Following a customer questionnaire released by the hotel company that listed Tibet, Hong Kong, Macau and Taiwan as separate countries, the Shanghai Cyberspace Administration shut down Marriott’s Chinese website and mobile phone application. China regards all four regions as unequivocally within its sovereignty. Marriott quickly apologized for incident, but the Shanghai Cyberspace Administration opened an investigation into whether Marriott’s actions violated the country’s recently passed cybersecurity law.

To many in the Western world, such an investigation can seem perplexing: How would politically sensitive speech violate a statute meant to mandate and regulate enterprise cybersecurity? The situation highlights what many businesses operating in China are beginning to realize: The nation’s cybersecurity law goes beyond the scope of traditional cybersecurity issues and veers into what some consider censorship.

The law — which includes data localization mandates, cybersecurity best practices, and data transfer restrictions — has similarities to other cyber laws such as the EU’s General Data Protection Regulation (GDPR). But in this case, it’s also being used to police internet content and behavior.

China’s “cybersecurity law not only regulates cybersecurity issues, but also cyber crime issues such as online hate crime, extremism, terrorism, dissemination of obscene and sexual information, and fake news,” says Lennon Chang, a lecturer in criminology at Monash University in Australia. “It also regulates behavior that is damaging to national security — such as separation of Taiwan and Tibet — and [behavior considered] ‘anti-socialism.’”

The Marriott incident wasn’t the first time China’s cybersecurity law was used to regulate Internet content. In August 2017, for example, the Cyberspace Administration of China (CAC) opened an investigation into three Chinese social media websites — WeChat, Weibo and Baidu Tieba — for violating the cybersecurity law’s rules on spreading information on terror, rumors and pornography.

Xiaoyan Zhang, counsel at Reed Smith’s IP, tech and data group, singled out Article 47 of the law as one with provisions enabling enforcement outside the scope of traditional cybersecurity issues. The article, she explained, requires covered companies to “report user content violations to the authorities, and content violations there means a user’s content that could potentially be politically harmful.”

Article 12 of the law can also be applied beyond the realm of enterprise security. The provision prohibits any online activity such as those that could subvert national security, undermine national unity, and entice violence or ethnic hatred. It also prohibits the dissemination or creation of false information with the intent to “to disrupt the economic or social order.”

While such articles can be quite specific, there is some ambiguity over which entities come under their purview.

The cybersecurity law pertains to two classes of enterprises — “critical information infrastructure operators” and “network operators.” But Aaron Tantleff, partner at Foley & Lardner, notes that like any large regulation, it will be up to the regulators to fill in the details and offer clarity on the “ambiguity around how companies will be classified.”

Such vague language in the law can potentially expand its scope and enforcement and complicate compliance efforts for local and foreign companies. Sarah (Xiaohua) Zhao, partner at Faegre Baker Daniels, notes that with the cybersecurity law, “there is no a clear roadmap to follow yet. New laws are issued frequently.”

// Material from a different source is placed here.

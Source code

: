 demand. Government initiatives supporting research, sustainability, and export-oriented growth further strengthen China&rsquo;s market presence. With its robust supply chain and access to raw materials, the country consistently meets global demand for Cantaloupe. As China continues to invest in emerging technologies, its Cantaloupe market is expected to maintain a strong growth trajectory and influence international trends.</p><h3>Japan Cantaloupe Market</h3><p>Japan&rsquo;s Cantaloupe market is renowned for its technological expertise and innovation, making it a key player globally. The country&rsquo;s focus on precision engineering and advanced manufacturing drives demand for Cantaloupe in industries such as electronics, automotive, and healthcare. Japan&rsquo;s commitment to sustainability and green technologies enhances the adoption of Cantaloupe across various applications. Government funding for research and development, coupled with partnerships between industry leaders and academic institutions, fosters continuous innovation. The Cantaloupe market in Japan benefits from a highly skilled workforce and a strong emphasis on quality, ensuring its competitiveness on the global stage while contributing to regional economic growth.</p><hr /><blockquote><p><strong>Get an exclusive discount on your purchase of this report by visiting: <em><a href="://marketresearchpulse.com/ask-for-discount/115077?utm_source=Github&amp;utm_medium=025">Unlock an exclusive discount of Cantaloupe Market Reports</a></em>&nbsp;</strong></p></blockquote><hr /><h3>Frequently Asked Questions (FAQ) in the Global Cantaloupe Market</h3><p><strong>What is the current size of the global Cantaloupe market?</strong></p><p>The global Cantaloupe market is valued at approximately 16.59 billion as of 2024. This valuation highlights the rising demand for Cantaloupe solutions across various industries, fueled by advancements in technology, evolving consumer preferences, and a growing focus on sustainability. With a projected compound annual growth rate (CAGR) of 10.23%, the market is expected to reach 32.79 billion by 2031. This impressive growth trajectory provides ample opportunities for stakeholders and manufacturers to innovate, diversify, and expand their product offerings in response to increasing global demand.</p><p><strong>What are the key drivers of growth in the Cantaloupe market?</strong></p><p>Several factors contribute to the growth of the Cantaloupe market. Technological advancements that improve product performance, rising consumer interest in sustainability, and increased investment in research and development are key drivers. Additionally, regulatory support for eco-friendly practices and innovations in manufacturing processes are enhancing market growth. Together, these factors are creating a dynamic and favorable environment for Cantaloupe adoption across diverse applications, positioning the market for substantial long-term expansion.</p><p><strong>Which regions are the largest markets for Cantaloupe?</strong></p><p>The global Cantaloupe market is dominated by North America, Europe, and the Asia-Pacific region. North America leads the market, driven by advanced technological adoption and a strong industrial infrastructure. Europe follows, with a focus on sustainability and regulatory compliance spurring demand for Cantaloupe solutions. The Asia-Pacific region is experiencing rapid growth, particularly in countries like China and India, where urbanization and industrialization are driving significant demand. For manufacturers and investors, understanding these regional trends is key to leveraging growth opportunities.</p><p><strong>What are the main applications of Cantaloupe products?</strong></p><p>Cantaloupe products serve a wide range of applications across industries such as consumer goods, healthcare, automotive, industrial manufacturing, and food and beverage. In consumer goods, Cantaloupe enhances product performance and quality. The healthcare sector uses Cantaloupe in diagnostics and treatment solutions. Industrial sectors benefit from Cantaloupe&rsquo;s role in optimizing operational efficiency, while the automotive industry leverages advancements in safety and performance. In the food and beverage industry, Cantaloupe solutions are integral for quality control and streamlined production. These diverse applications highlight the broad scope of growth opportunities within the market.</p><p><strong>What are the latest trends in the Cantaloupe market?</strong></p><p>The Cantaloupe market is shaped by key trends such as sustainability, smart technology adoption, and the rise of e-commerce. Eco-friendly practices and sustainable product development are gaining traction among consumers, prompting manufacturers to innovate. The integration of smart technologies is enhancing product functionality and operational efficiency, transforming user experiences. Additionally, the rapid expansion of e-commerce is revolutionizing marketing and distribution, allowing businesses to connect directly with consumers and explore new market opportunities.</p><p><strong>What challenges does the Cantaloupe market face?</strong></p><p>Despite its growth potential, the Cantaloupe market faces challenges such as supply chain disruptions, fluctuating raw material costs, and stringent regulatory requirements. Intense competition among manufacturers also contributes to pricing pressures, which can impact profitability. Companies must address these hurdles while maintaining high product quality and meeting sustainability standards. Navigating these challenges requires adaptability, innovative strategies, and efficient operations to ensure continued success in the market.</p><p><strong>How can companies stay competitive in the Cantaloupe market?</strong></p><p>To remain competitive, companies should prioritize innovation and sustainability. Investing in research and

Chang, though, believes the law was not “made intentionally vague.” Rather, it “is just the way laws are drafted in China.”

Companies operating in China, after all, should be acquainted with the government’s wide ability to regulate as it sees fit. “In China, everything is controlled by the government; it is still a government-run country no matter what, no matter what kind of law comes along,” Zhao says. The role of the government in China then may be a reason why the scope of the country’s cybersecurity law is broader and more malleable than cybersecurity regulations in Europe and the United States.

To be sure, the cybersecurity law is not the first or only law granting Chinese regulators the ability to police online behavior and content. “The law gives the government stronger powers of censorship, but most of the power regulators have was given long before the law was introduced,” Chang says. “This law has simply given them more legitimacy to do crack down on political-related issues.”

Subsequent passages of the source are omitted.